Grimm that's great!!!!! Prayers that the endo comes back the same

Sent from my MB886 using Survival Forum mobile app


----------



## Jim1590 (Jul 11, 2012)

Hey thats great! Did you ever have them switch up the dose right after filling a rx for it? My ex had more bottles of this stuff lying around than anything. She must have had 3 dose changes in a 3 month period. You should be good though, it is not like the levels change based upon who reads the report.

Wonder what the street value is for synthroid....

On a similar note, talked to my wifes OB last night (she is at 4 months) and mentioned she was vomiting a lot. The pill form of Zofran was not working and I wanted her to have the dissolving version. The nice MD called in a rx for 48 of them and one refill! LOL, stock up time. And with only a $10 co-pay!


----------



## weedygarden (Apr 27, 2011)

Yeah! Good for you!


----------



## Woody (Nov 11, 2008)

Excellent news! Anytime you can get off a prescription drug is a happy time! Best of luck with your second opinion Grimm!!!


----------



## tsrwivey (Dec 31, 2010)

JimMadsen said:


> Hey thats great! Did you ever have them switch up the dose right after filling a rx for it? My ex had more bottles of this stuff lying around than anything. She must have had 3 dose changes in a 3 month period. You should be good though, it is not like the levels change based upon who reads the report.
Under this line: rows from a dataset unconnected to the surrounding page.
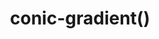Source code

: ---
title: "conic-gradient()"
description: "Creates an image consisting of a gradient with color transitions rotated around a center point (rather than radiating from the center)."
category: css
keywords: gradients
last_test_date: "2023-01-02"
test_url: "/tests/css-gradients.html"
test_results_url: ""
stats: {
    apple-mail: {
        macos: {
            "12":"y"
        },
        ios: {
            "14":"y"
        }
    },
    gmail: {
        desktop-webmail: {
            "2022-12":"n"
        },
        ios: {
            "2022-12":"n"
        },
        android: {
            "2022-12":"n"
        },
        mobile-webmail: {
            "2022-12":"n"
        }
    },
    orange: {
        desktop-webmail: {
            "2023-01":"n"
        },
        ios: {
            "2023-01":"n"
        },
        android: {
            "2023-01":"n"
        }
    },
    outlook: {
        windows: {
            "2007":"n",
            "2010":"n",
            "2013":"n",
            "2016":"n",
            "2019":"n"
        },
        windows-mail: {
            "2022-12":"n"
        },
        macos: {
            "2022-12":"y"
        },
        outlook-com: {
            "2022-12":"n"
        },
        ios: {
            "2022-12":"n",
        },
        android: {
            "2022-12":"n"
        }
    },
    samsung-email: {
        android: {
            "6.0":"u"
        }
    },
    sfr: {
        desktop-webmail: {
            "2023-01":"y"
        },
        ios: {
            "2023-01":"y"
        },
        android: {
            "2023-01":"y"
        }
    },
    thunderbird: {
        macos: {
            "91.4.1":"y"
        }
    },
    aol: {
        desktop-webmail: {
            "2022-12":"n"
        },
        ios: {
            "2022-12":"n"
        },
        android: {
            "2022-12":"n"
        }
    },
    yahoo: {
        desktop-webmail: {
            "2022-12":"n"
        },
        ios: {
            "2022-12":"n"
        },
        android: {
            "2022-12":"n"
        }
    },
    protonmail: {
        desktop-webmail: {
            "2022-12":"y"
        },
        ios: {
            "2022-12":"y"
        },
        android: {
            "2022-12":"y"
        }
    },
    hey: {
        desktop-webmail: {
            "2022-12":"y"
        }
    },
    mail-ru: {
        desktop-webmail: {
            "2022-12":"y"
        }
    },
    fastmail: {
        desktop-webmail: {
            "2022-12":"y"
        }
    },
    laposte: {
        desktop-webmail: {
            "2023-01":"y"
        }
    },
    t-online-de: {
        desktop-webmail: {
            "2023-01":"y"
        }
    },
    free-fr: {
        desktop-webmail: {
            "2023-01":"n"
        }
    }
}
links: {
    "Can I use: CSS Conic Gradient":"https://caniuse.com/css-conic-gradients",
    "MDN: conic-gradient()":"https://developer.mozilla.org/en-US/docs/Web/CSS/gradient/conic-gradient"
}
---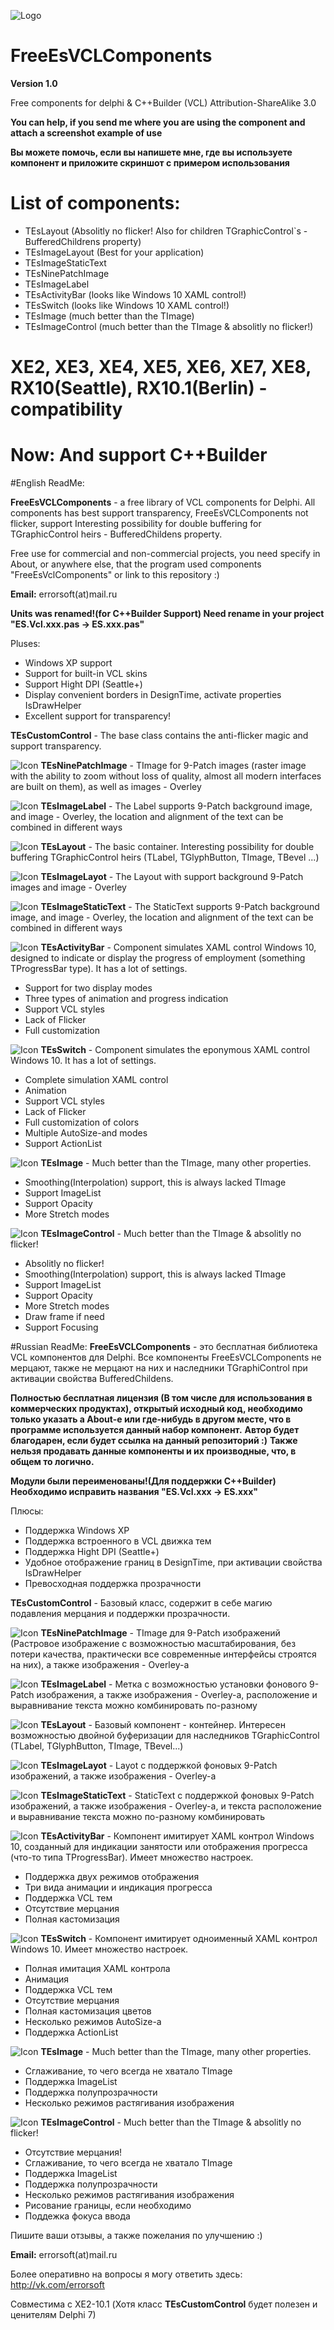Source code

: ![Logo](Source/icons/Logo.png)
# FreeEsVCLComponents
**Version 1.0**

Free components for delphi & C++Builder (VCL)
Attribution-ShareAlike 3.0

**You can help, if you send me where you are using the component and attach a screenshot example of use**

**Вы можете помочь, если вы напишете мне, где вы используете компонент и приложите скриншот с примером использования**

# List of components:
* TEsLayout (Absolitly no flicker! Also for children TGraphicControl`s - BufferedChildrens property)
* TEsImageLayout (Best for your application)
* TEsImageStaticText
* TEsNinePatchImage
* TEsImageLabel
* TEsActivityBar (looks like Windows 10 XAML control!)
* TEsSwitch (looks like Windows 10 XAML control!)
* TEsImage (much better than the TImage)
* TEsImageControl (much better than the TImage & absolitly no flicker!)

# XE2, XE3, XE4, XE5, XE6, XE7, XE8, RX10(Seattle), RX10.1(Berlin) - compatibility
# Now: And support C++Builder

#English ReadMe:

**FreeEsVCLComponents** - a free library of VCL components for Delphi. All components has best support transparency, FreeEsVCLComponents not flicker, support Interesting possibility for double buffering for TGraphicControl heirs - BufferedChildens property.

Free use for commercial and non-commercial projects, you need specify in About, or anywhere else, that the program used components "FreeEsVclComponents" or link to this repository :)

**Email:** errorsoft(at)mail.ru

**Units was renamed!(for C++Builder Support) Need rename in your project "ES.Vcl.xxx.pas -> ES.xxx.pas"**

Pluses:
* Windows XP support
* Support for built-in VCL skins
* Support Hight DPI (Seattle+)
* Display convenient borders in DesignTime, activate properties IsDrawHelper
* Excellent support for transparency!

**TEsCustomControl** - The base class contains the anti-flicker magic and support transparency.

![Icon](Source/icons/TESNINEPATCHIMAGE32.bmp)
**TEsNinePatchImage** - TImage for 9-Patch images (raster image with the ability to zoom without loss of quality, almost all modern interfaces are built on them), as well as images - Overley

![Icon](Source/icons/TESIMAGELABEL32.bmp)
**TEsImageLabel** - The Label supports 9-Patch background image, and image - Overley, the location and alignment of the text can be combined in different ways

![Icon](Source/icons/TESLAYOUT32.bmp)
**TEsLayout** - The basic container. Interesting possibility for double buffering TGraphicControl heirs (TLabel, TGlyphButton, TImage, TBevel ...)

![Icon](Source/icons/TESIMAGELAYOUT32.bmp)
**TEsImageLayot** - The Layout with support background 9-Patch images and image - Overley

![Icon](Source/icons/TESIMAGESTATICTEXT32.bmp)
**TEsImageStaticText** - The StaticText supports 9-Patch background image, and image - Overley, the location and alignment of the text can be combined in different ways

![Icon](Source/icons/TESACTIVITYBAR32.bmp)
**TEsActivityBar** - Component simulates XAML control Windows 10, designed to indicate or display the progress of employment (something TProgressBar type). It has a lot of settings.
* Support for two display modes
* Three types of animation and progress indication
* Support VCL styles
* Lack of Flicker
* Full customization

![Icon](Source/icons/TESSWITCH32.bmp)
**TEsSwitch** - Component simulates the eponymous XAML control Windows 10. It has a lot of settings. 
* Complete simulation XAML control 
* Animation 
* Support VCL styles
* Lack of Flicker 
* Full customization of colors 
* Multiple AutoSize-and modes 
* Support ActionList

![Icon](Source/icons/TESIMAGE32.bmp)
**TEsImage** - Much better than the TImage, many other properties.
* Smoothing(Interpolation) support, this is always lacked TImage
* Support ImageList
* Support Opacity
* More Stretch modes

![Icon](Source/icons/TESIMAGECONTROL32.bmp)
**TEsImageControl** - Much better than the TImage & absolitly no flicker!
* Absolitly no flicker!
* Smoothing(Interpolation) support, this is always lacked TImage
* Support ImageList
* Support Opacity
* More Stretch modes
* Draw frame if need
* Support Focusing

#Russian ReadMe:
**FreeEsVCLComponents** - это бесплатная библиотека VCL компонентов для Delphi.
Все компоненты FreeEsVCLComponents не мерцают, также не мерцают на них и наследники TGraphiControl при активации свойства BufferedChildens.

**Полностью бесплатная лицензия (В том числе для использования в коммерческих продуктах), открытый исходный код, необходимо только указать а About-е или где-нибудь в другом месте, что в программе используется данный набор компонент.**
**Автор будет благодарен, если будет ссылка на данный репозиторий :)**
**Также нельзя продавать данные компоненты и их производные, что, в общем то логично.**

**Модули были переименованы!(Для поддержки C++Builder) Необходимо исправить названия "ES.Vcl.xxx -> ES.xxx"**

Плюсы:
* Поддержка Windows XP
* Поддержка встроенного в VCL движка тем
* Поддержка Hight DPI (Seattle+)
* Удобное отображение границ в DesignTime, при активации свойства IsDrawHelper
* Превосходная поддержка прозрачности

**TEsCustomControl** - Базовый класс, содержит в себе магию подавления мерцания и поддержки прозрачности.

![Icon](Source/icons/TESNINEPATCHIMAGE32.bmp)
**TEsNinePatchImage** - TImage для 9-Patch изображений (Растровое изображение с возможностью масштабирования, без потери качества, практически все современные интерфейсы строятся на них), а также изображения - Overley-a

![Icon](Source/icons/TESIMAGELABEL32.bmp)
**TEsImageLabel** - Метка с возможностью установки фонового 9-Patch изображения, а также изображения - Overley-a, расположение и выравнивание текста можно комбинировать по-разному

![Icon](Source/icons/TESLAYOUT32.bmp)
**TEsLayout** - Базовый компонент - контейнер.
Интересен возможностью двойной буферизации для наследников TGraphicControl (TLabel, TGlyphButton, TImage, TBevel...)

![Icon](Source/icons/TESIMAGELAYOUT32.bmp)
**TEsImageLayot** - Layot с поддержкой фоновых 9-Patch изображений, а также изображения - Overley-a

![Icon](Source/icons/TESIMAGESTATICTEXT32.bmp)
**TEsImageStaticText** - StaticText с поддержкой фоновых 9-Patch изображений, а также изображения - Overley-a, и текста расположение и выравнивание текста можно по-разному комбинировать 

![Icon](Source/icons/TESACTIVITYBAR32.bmp)
**TEsActivityBar** - Компонент имитирует XAML контрол Windows 10, созданный для индикации занятости или отображения прогресса (что-то типа TProgressBar).
Имеет множество настроек.
* Поддержка двух режимов отображения
* Три вида анимации и индикация прогресса
* Поддержка VCL тем
* Отсутствие мерцания
* Полная кастомизация

![Icon](Source/icons/TESSWITCH32.bmp)
**TEsSwitch** - Компонент имитирует одноименный XAML контрол Windows 10.
Имеет множество настроек.
* Полная имитация XAML контрола
* Анимация
* Поддержка VCL тем
* Отсутствие мерцания
* Полная кастомизация цветов
* Несколько режимов AutoSize-а
* Поддержка ActionList

![Icon](Source/icons/TESIMAGE32.bmp)
**TEsImage** - Much better than the TImage, many other properties.
* Сглаживание, то чего всегда не хватало TImage
* Поддержка ImageList
* Поддержка полупрозрачности
* Несколько режимов растягивания изображения

![Icon](Source/icons/TESIMAGECONTROL32.bmp)
**TEsImageControl** - Much better than the TImage & absolitly no flicker!
* Отсутствие мерцания!
* Сглаживание, то чего всегда не хватало TImage
* Поддержка ImageList
* Поддержка полупрозрачности
* Несколько режимов растягивания изображения
* Рисование границы, если необходимо
* Поддежка фокуса ввода

Пишите ваши отзывы, а также пожелания по улучшению :)

**Email:** errorsoft(at)mail.ru

Более оперативно на вопросы я могу ответить здесь: http://vk.com/errorsoft

Совместима с XE2-10.1
(Хотя класс **TEsCustomControl** будет полезен и ценителям Delphi 7)

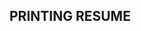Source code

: <script type="application/javascript">
    window.print()
</script>

<h2 class="hide-for-print">PRINTING RESUME</h2>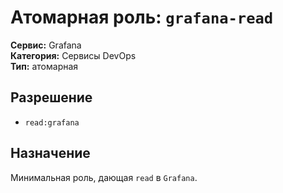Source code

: # Атомарная роль: `grafana-read`

**Сервис:** Grafana  
**Категория:** Сервисы DevOps  
**Тип:** атомарная

## Разрешение
- `read:grafana`

## Назначение
Минимальная роль, дающая `read` в `Grafana`.
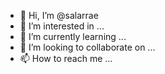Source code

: - 👋 Hi, I’m @salarrae
- 👀 I’m interested in ...
- 🌱 I’m currently learning ...
- 💞️ I’m looking to collaborate on ...
- 📫 How to reach me ...

<!---
salarrae/salarrae is a ✨ special ✨ repository because its `README.md` (this file) appears on your GitHub profile.
You can click the Preview link to take a look at your changes.
--->
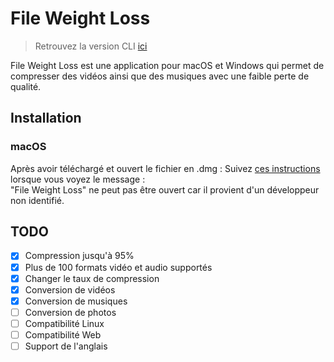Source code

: # File Weight Loss
> Retrouvez la version CLI [ici](https://github.com/el2zay/fileweightloss_cli)


File Weight Loss est une application pour macOS et Windows qui permet de compresser des vidéos ainsi que des musiques avec une faible perte de qualité.

## Installation
### macOS
Après avoir téléchargé et ouvert le fichier en .dmg : Suivez [ces instructions](https://support.apple.com/fr-fr/guide/mac-help/mchleab3a043/mac) lorsque vous voyez le message :<br>
"File Weight Loss" ne peut pas être ouvert car il provient d'un développeur non identifié.

## TODO
- [X] Compression jusqu'à 95%
- [X] Plus de 100 formats vidéo et audio supportés
- [X] Changer le taux de compression
- [X] Conversion de vidéos
- [X] Conversion de musiques
- [ ] Conversion de photos
- [ ] Compatibilité Linux
- [ ] Compatibilité Web
- [ ] Support de l'anglais
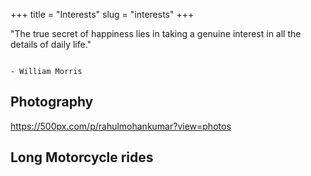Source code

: +++
title = "Interests"
slug = "interests"
+++

"The true secret of happiness lies in taking a genuine interest in all the details of daily life."

																				- William Morris

## Photography

https://500px.com/p/rahulmohankumar?view=photos

## Long Motorcycle rides

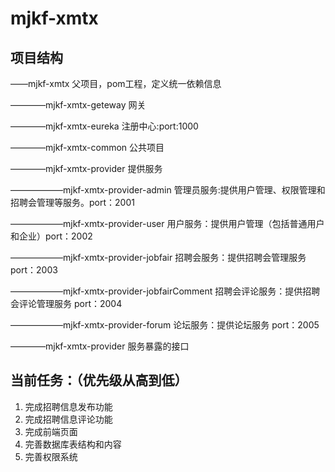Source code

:# mjkf-xmtx
## 项目结构
——mjkf-xmtx   父项目，pom工程，定义统一依赖信息

————mjkf-xmtx-geteway   网关

————mjkf-xmtx-eureka    注册中心:port:1000

————mjkf-xmtx-common  公共项目

————mjkf-xmtx-provider  提供服务

——————mjkf-xmtx-provider-admin  管理员服务:提供用户管理、权限管理和招聘会管理等服务。port：2001

——————mjkf-xmtx-provider-user   用户服务：提供用户管理（包括普通用户和企业）port：2002

——————mjkf-xmtx-provider-jobfair    招聘会服务：提供招聘会管理服务 port：2003

——————mjkf-xmtx-provider-jobfairComment    招聘会评论服务：提供招聘会评论管理服务 port：2004

——————mjkf-xmtx-provider-forum   论坛服务：提供论坛服务 port：2005

————mjkf-xmtx-provider  服务暴露的接口

## 当前任务：（优先级从高到低）
1. 完成招聘信息发布功能
2. 完成招聘信息评论功能
3. 完成前端页面
4. 完善数据库表结构和内容
5. 完善权限系统

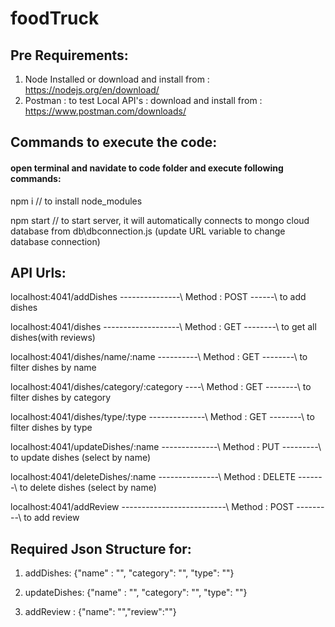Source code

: # foodTruck

## Pre Requirements:
1) Node Installed or download and install from : https://nodejs.org/en/download/
2) Postman : to test Local API's : download and install from : https://www.postman.com/downloads/

## Commands to execute the code:
#### open terminal and navidate to code folder and execute following commands:

npm i // to install node_modules

npm start // to start server, it will automatically connects to mongo cloud database from db\dbconnection.js (update URL variable to change database connection)


## API Urls:

localhost:4041/addDishes ---------------\\ Method : POST ------\\ to add dishes

localhost:4041/dishes -------------------\\ Method : GET --------\\ to get all dishes(with reviews)

localhost:4041/dishes/name/:name ----------\\ Method : GET --------\\ to filter dishes by name

localhost:4041/dishes/category/:category ----\\ Method : GET --------\\ to filter dishes by category

localhost:4041/dishes/type/:type --------------\\ Method : GET --------\\ to filter dishes by type

localhost:4041/updateDishes/:name --------------\\ Method : PUT ---------\\ to update dishes (select by name)

localhost:4041/deleteDishes/:name ---------------\\ Method : DELETE -------\\ to delete dishes (select by name)

localhost:4041/addReview --------------------------\\ Method : POST ---------\\ to add review 


## Required Json Structure for:

1) addDishes:  {"name" : "", "category": "", "type": ""}

2) updateDishes:  {"name" : "", "category": "", "type": ""}

3) addReview : {"name": "","review":""}
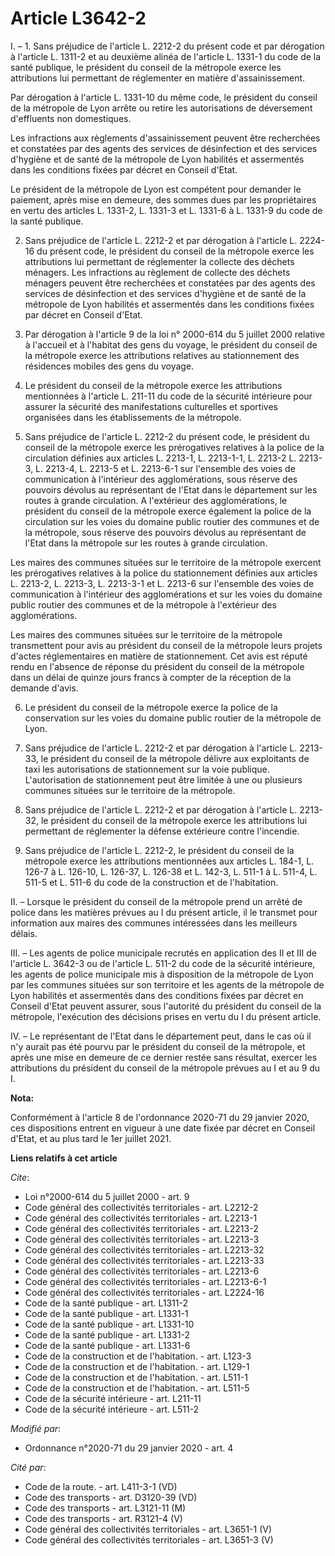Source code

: # Article L3642-2

I. – 1. Sans préjudice de l'article L. 2212-2 du présent code et par dérogation à l'article L. 1311-2 et au deuxième alinéa
de l'article L. 1331-1 du code de la santé publique, le président du conseil de la métropole exerce les attributions lui
permettant de réglementer en matière d'assainissement.

Par dérogation à l'article L. 1331-10 du même code, le président du conseil de la métropole de Lyon arrête ou retire les
autorisations de déversement d'effluents non domestiques.

Les infractions aux règlements d'assainissement peuvent être recherchées et constatées par des agents des services de
désinfection et des services d'hygiène et de santé de la métropole de Lyon habilités et assermentés dans les conditions
fixées par décret en Conseil d'Etat.

Le président de la métropole de Lyon est compétent pour demander le paiement, après mise en demeure, des sommes dues par les
propriétaires en vertu des articles L. 1331-2, L. 1331-3 et L. 1331-6 à L. 1331-9 du code de la santé publique.

2. Sans préjudice de l'article L. 2212-2 et par dérogation à l'article L. 2224-16 du présent code, le président du conseil de
la métropole exerce les attributions lui permettant de réglementer la collecte des déchets ménagers. Les infractions au
règlement de collecte des déchets ménagers peuvent être recherchées et constatées par des agents des services de désinfection
et des services d'hygiène et de santé de la métropole de Lyon habilités et assermentés dans les conditions fixées par décret
en Conseil d'Etat.

3. Par dérogation à l'article 9 de la loi n° 2000-614 du 5 juillet 2000 relative à l'accueil et à l'habitat des gens du
voyage, le président du conseil de la métropole exerce les attributions relatives au stationnement des résidences mobiles des
gens du voyage.

4. Le président du conseil de la métropole exerce les attributions mentionnées à l'article L. 211-11 du code de la sécurité
intérieure pour assurer la sécurité des manifestations culturelles et sportives organisées dans les établissements de la
métropole.

5. Sans préjudice de l'article L. 2212-2 du présent code, le président du conseil de la métropole exerce les prérogatives
relatives à la police de la circulation définies aux articles L. 2213-1, L. 2213-1-1, L. 2213-2 L. 2213-3, L. 2213-4, L.
2213-5 et L. 2213-6-1 sur l'ensemble des voies de communication à l'intérieur des agglomérations, sous réserve des pouvoirs
dévolus au représentant de l'Etat dans le département sur les routes à grande circulation. A l'extérieur des agglomérations,
le président du conseil de la métropole exerce également la police de la circulation sur les voies du domaine public routier
des communes et de la métropole, sous réserve des pouvoirs dévolus au représentant de l'Etat dans la métropole sur les routes
à grande circulation.

Les maires des communes situées sur le territoire de la métropole exercent les prérogatives relatives à la police du
stationnement définies aux articles L. 2213-2, L. 2213-3, L. 2213-3-1 et L. 2213-6 sur l'ensemble des voies de communication
à l'intérieur des agglomérations et sur les voies du domaine public routier des communes et de la métropole à l'extérieur des
agglomérations.

Les maires des communes situées sur le territoire de la métropole transmettent pour avis au président du conseil de la
métropole leurs projets d'actes réglementaires en matière de stationnement. Cet avis est réputé rendu en l'absence de réponse
du président du conseil de la métropole dans un délai de quinze jours francs à compter de la réception de la demande d'avis.

6. Le président du conseil de la métropole exerce la police de la conservation sur les voies du domaine public routier de la
métropole de Lyon.

7. Sans préjudice de l'article L. 2212-2 et par dérogation à l'article L. 2213-33, le président du conseil de la métropole
délivre aux exploitants de taxi les autorisations de stationnement sur la voie publique. L'autorisation de stationnement peut
être limitée à une ou plusieurs communes situées sur le territoire de la métropole.

8. Sans préjudice de l'article L. 2212-2 et par dérogation à l'article L. 2213-32, le président du conseil de la métropole
exerce les attributions lui permettant de réglementer la défense extérieure contre l'incendie.

9. Sans préjudice de l'article L. 2212-2, le président du conseil de la métropole exerce les attributions mentionnées aux
articles L. 184-1, L. 126-7 à L. 126-10, L. 126-37, L. 126-38 et L. 142-3, L. 511-1 à L. 511-4, L. 511-5 et L. 511-6 du code
de la construction et de l'habitation.

II. – Lorsque le président du conseil de la métropole prend un arrêté de police dans les matières prévues au I du présent
article, il le transmet pour information aux maires des communes intéressées dans les meilleurs délais.

III. – Les agents de police municipale recrutés en application des II et III de l'article L. 3642-3 ou de l'article L. 511-2
du code de la sécurité intérieure, les agents de police municipale mis à disposition de la métropole de Lyon par les communes
situées sur son territoire et les agents de la métropole de Lyon habilités et assermentés dans des conditions fixées par
décret en Conseil d'Etat peuvent assurer, sous l'autorité du président du conseil de la métropole, l'exécution des décisions
prises en vertu du I du présent article.

IV. – Le représentant de l'Etat dans le département peut, dans le cas où il n'y aurait pas été pourvu par le président du
conseil de la métropole, et après une mise en demeure de ce dernier restée sans résultat, exercer les attributions du
président du conseil de la métropole prévues au I et au 9 du I.

**Nota:**

Conformément à l'article 8 de l'ordonnance 2020-71 du 29 janvier 2020, ces dispositions entrent en vigueur à une date fixée
par décret en Conseil d'Etat, et au plus tard le 1er juillet 2021.

**Liens relatifs à cet article**

_Cite_:

  - Loi n°2000-614 du 5 juillet 2000 - art. 9
  - Code général des collectivités territoriales - art. L2212-2
  - Code général des collectivités territoriales - art. L2213-1
  - Code général des collectivités territoriales - art. L2213-2
  - Code général des collectivités territoriales - art. L2213-3
  - Code général des collectivités territoriales - art. L2213-32
  - Code général des collectivités territoriales - art. L2213-33
  - Code général des collectivités territoriales - art. L2213-6
  - Code général des collectivités territoriales - art. L2213-6-1
  - Code général des collectivités territoriales - art. L2224-16
  - Code de la santé publique - art. L1311-2
  - Code de la santé publique - art. L1331-1
  - Code de la santé publique - art. L1331-10
  - Code de la santé publique - art. L1331-2
  - Code de la santé publique - art. L1331-6
  - Code de la construction et de l'habitation. - art. L123-3
  - Code de la construction et de l'habitation. - art. L129-1
  - Code de la construction et de l'habitation. - art. L511-1
  - Code de la construction et de l'habitation. - art. L511-5
  - Code de la sécurité intérieure - art. L211-11
  - Code de la sécurité intérieure - art. L511-2

_Modifié par_:

  - Ordonnance n°2020-71 du 29 janvier 2020 - art. 4

_Cité par_:

  - Code de la route. - art. L411-3-1 (VD)
  - Code des transports - art. D3120-39 (VD)
  - Code des transports - art. L3121-11 (M)
  - Code des transports - art. R3121-4 (V)
  - Code général des collectivités territoriales - art. L3651-1 (V)
  - Code général des collectivités territoriales - art. L3651-3 (V)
This is typical when you first get put on synthroid & it's a great way to get stocked up on medication. :2thumb: We always refill our meds right before going to the doctor, that way if there's a medication change we have both the old & new medication. I also have them write the prescription for 6 months worth at a time to be dispensed all at once. My daughter is on synthroid & we've saved a year's worth of it doing it this way.


----------



## Genevieve (Sep 21, 2009)

wonder how that happens? first the thyroid stops working and then it starts again.......weird. wonder what caused it to start working again?


----------



## dixiemama (Nov 28, 2012)

My MIL doc explained that after so long of not working properly, it just shuts down. With meds, its forced to work again and once it gets in the groove it works by itself again. 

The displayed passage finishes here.